Counsel for Penn State University, who purported to represent university employees at a grand jury investigation into the Jerry Sandusky sexual abuse scandal, could not provide adequate counsel to them as individuals and was incompetent to testify as to her communications with them, an appellate court in Pennsylvania has ruled.
The Pennsylvania Superior Court has reversed a trial court and dropped counts of perjury, obstruction of justice, and conspiracy against three employees who were charged in the aftermath of the case. (Commonwealth v. Schultz, Superior Ct., PA, No. 280 MDA 2015, 1/22/16, Commonwealth v. Spanier, 304 MDA 2015, 1/22/16, and Commonwealth v. Curley, No. 299 MDA 2015, 1/22/16.)
University counsel Cynthia Baldwin attended interviews with the Attorney General’s office and subsequent grand jury proceedings at which the university president, a senior vice president in charge of the university police, and a former athletic director were asked about an allegation of Sandusky’s inappropriate behavior with a minor in 1988. At the grand jury, she indicated that she represented each of the individuals, without expressly stating that she represented them solely in their capacity as agents for the university, and not in their individual capacity.
Baldwin was subsequently called before the grand jury herself and testified about her conversations with the three employees. None of them had waived any right of confidentiality arising from their perception that they were talking with their own attorney. The three were subsequently charged with perjury, obstruction of justice, and conspiracy based largely on Baldwin’s testimony.
The trial judge found that they were properly represented and that no attorney-client privilege existed. In separate but similar opinions, the Superior Court has reversed and found that they were constructively denied counsel during their grand jury appearance and that Baldwin was “incompetent” because of her attorney-client relationship to testify as to her discussions with them.
In the lead opinion involving Gary Shultz, the vice president in charge of campus police, the Court gave the most extensive explanation of the facts, the arguments and the law. A Pennsylvania statute guarantees a right to counsel for a witness in a grand jury proceeding. Shultz argued that he was not adequately represented when Baldwin represented him only as an agent of the university. He also argued that she did not adequately represent him as an individual or adequately advise him of his right against self-incrimination, a privilege not available to a corporation. While he admitted that an attorney could limit her representation, he argued that the attorney must obtain informed consent and that she had not discussed those limitations with him or obtained his informed consent to a waiver of the attorney-client privilege.
While the Court agreed that Baldwin could have limited the scope of her representation, it said that her “after-the-fact justifications for her own testimony were not expressed on the record prior to Schultz’s testimony, nor is there sufficient evidence that she properly advised Schultz of the limits of her representation. Simply stating that she could reveal communications to the Penn State Board of Trustees and was general counsel to the University was decidedly inadequate.”

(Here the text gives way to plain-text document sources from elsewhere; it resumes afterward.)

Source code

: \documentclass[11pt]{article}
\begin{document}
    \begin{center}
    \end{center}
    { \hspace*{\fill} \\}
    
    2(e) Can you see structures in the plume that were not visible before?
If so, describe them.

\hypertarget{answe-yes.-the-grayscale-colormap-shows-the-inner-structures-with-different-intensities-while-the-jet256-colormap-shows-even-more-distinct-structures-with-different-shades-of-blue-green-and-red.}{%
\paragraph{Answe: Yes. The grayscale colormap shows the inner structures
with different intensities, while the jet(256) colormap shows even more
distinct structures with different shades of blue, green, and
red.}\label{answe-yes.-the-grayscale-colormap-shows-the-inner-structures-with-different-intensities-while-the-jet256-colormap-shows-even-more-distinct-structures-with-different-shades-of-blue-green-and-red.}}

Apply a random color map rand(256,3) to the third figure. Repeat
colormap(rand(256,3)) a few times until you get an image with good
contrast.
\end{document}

“As our Rules of Professional Conduct illustrate,” the Court wrote, “communications between a putative client and corporate counsel are generally privileged prior to counsel informing the individual of the distinction between representing the individual as an agent of the corporation and representing the person in his or her personal capacity. When corporate counsel clarifies the potential inherent conflict of interest in representing the corporation and an individual and explains that the attorney may divulge the communications between that person and the attorney because they do not represent the individual, the individual may then make a knowing, intelligent, and voluntary decision whether to continue communicating with corporate counsel. This is all the more essential where the purpose of the individual seeking advice relates to an appearance and testimony before a criminal investigating grand jury.”
“Absent a privilege existing for preliminary communications, the putative client cannot have full and frank discussions with the attorney in order to determine whether it would be appropriate for that lawyer to represent him or her in an individual capacity. Furthermore, the attorney might be unable to make a determination as to whether he or she could represent that individual personally if the putative client believes full disclosure will not be kept confidential.”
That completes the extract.